Two Errors to Avoid When Articulating a Call to Ministry

by Ronni Kurtz March 10, 2020

At the Church I pastor, I oversee a pastoral residency which takes in 5-8 new pastoral residence each year and trains them in hopes to equip and send out faithful, gospel-centered pastors. Part of the prerequisite to getting into our pastoral residency is an in-person interview in which I ask a series of questions ranging from personal, theological, philosophy of ministry, and more. Though the questions tend to vary from year-to-year, something I always want to hear from a potential pastoral resident is them articulating their call to ministry. We are now in our sixth year running this program, which means I’ve heard this question answered dozens of times over.  

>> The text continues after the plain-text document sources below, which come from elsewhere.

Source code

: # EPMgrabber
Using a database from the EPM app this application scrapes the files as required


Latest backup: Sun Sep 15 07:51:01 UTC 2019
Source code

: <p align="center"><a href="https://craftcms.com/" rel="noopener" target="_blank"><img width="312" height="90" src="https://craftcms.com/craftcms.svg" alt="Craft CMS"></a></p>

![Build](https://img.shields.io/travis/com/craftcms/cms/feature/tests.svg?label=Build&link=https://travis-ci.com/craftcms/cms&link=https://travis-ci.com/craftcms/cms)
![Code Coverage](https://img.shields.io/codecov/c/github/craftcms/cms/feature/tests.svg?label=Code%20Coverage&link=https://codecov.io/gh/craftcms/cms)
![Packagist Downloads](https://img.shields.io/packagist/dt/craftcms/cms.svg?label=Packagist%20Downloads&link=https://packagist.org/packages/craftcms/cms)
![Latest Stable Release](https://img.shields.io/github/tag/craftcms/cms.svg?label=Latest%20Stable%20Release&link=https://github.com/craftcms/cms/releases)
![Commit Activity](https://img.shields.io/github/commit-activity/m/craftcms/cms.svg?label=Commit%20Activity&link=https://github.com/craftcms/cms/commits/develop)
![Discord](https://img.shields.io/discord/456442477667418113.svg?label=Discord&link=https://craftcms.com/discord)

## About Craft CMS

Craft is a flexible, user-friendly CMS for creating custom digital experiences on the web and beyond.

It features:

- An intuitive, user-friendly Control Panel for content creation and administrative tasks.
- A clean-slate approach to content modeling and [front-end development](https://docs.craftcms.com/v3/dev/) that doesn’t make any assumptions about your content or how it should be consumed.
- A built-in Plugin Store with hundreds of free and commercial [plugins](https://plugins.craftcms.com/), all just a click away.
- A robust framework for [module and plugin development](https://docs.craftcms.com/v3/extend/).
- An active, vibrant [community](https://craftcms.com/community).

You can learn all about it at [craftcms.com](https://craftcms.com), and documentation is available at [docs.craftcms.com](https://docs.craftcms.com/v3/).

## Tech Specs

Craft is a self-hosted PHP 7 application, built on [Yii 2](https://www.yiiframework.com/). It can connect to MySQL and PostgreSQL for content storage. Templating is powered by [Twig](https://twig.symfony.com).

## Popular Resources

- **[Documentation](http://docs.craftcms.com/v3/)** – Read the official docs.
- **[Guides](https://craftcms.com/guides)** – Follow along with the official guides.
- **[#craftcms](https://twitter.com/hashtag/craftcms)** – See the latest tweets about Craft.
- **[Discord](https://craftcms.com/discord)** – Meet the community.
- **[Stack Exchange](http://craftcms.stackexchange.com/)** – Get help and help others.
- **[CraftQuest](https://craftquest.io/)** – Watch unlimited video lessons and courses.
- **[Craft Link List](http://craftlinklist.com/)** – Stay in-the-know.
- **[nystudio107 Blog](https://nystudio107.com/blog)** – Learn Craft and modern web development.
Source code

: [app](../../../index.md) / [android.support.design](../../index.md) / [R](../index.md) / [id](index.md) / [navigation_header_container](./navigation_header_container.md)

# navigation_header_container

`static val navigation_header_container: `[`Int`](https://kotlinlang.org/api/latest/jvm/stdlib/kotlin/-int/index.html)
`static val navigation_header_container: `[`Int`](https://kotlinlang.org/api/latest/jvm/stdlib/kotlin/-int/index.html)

Often, I’m thankful for the answers I hear as the candidates articulate a humble, nuanced, and Biblical understanding of their call to ministry. However, there are two answers that I’ve come to bemoan:

1. I’m Called to Ministry and Nothing Is Going to Stop Me

There is something in this response that I actually appreciate. Namely, there is a zeal for ministry and a confidence that the Lord has placed the important task of pastoring before you. I hope that those training for ministry do indeed have a confidence in their calling. However, this version of articulating your call to ministry highlights that you might not understand the local church’s role in your calling.

I tell our guys frequently that you may feel an inward call to ministry, and that is important, but ultimately the local Church will have the final decision on the validity of your calling. The temperament and zeal that leads candidates to declare that nothing or no one is going to stop them from ministry often carries with it the pride that will not listen to those who actually should have the authority of stopping you from entering pastoral ministry—the local church.

2. God Had to Drag Me into Ministry Kicking and Screaming

Like the first example, there is something in this response that is commendable. Often, those who respond in this way are trying to demonstrate humility in that they were not aiming at church leadership. Instead, they were going about their life pursuing some other noble vocation and church leadership found them. Folks often rehearse this kind of call to ministry in hopes of building a sort of relatability with their hearers by demonstrating that they do not consider themselves some super-spiritual leader but just a normal person who happened their way into pastoral ministry.

The problem, however, is that this version of articulating your call to ministry runs the danger of missing the very first qualification of a Biblical pastor. When Paul instructs Timothy in 1 Timothy 3 in what to look for in a qualified elder, he begins saying, “The saying is trustworthy: If anyone aspires to the office of overseer, he desires a noble task.” From here, Paul begins to list a number of qualifications such as this person must be able to teach, the husband of one wife, not quarrelsome, above reproach, and so on. What is easily overlooked is in that first clause, Paul declares that anyone who aspires to the office of overseer that this aspiration is noble.

The problem with a call to ministry which presumes that this work is the last thing you wanted to do is that it violates the Biblical model for eldership. Pastors should want to pastor. They should aspire to the office. Pastors should want to be around the sheep and feel a deep desire to shepherd them toward Jesus. It is not arrogant or presumptuous for you to desire pastoral ministry, it is a Biblical mandate for the office.

How Should We Articulate a Call to Ministry?

A healthy call to ministry should avoid these two errors. When I am sitting in the pastor’s office working through interviews with our prospective residents, I rejoice when I hear them say something like,

“I feel a deep burden for the people of God and believe that I’m called to pastor. I know this is a heavy task, but it is a task I have a strong desire for, nonetheless. However, I understand that my inward call must be confirmed by the local church and therefore I’m willing to submit myself to both the pastors and the members of this church to watch my life and teaching closely to see if they can affirm that I’m called to this glorious work.”

This version of articulating a call to ministry is one that avoids the arrogance of assuming ministry is something you’re owed due to your strong zeal for leadership while also avoiding making lite of a Biblical aspiration for the office. May the Lord continue to bless his Church by raising up more faithful future pastors who feel that gospel pull towards the people of God in pastoral ministry who are also willing to submit themselves to the authority that God has given his people.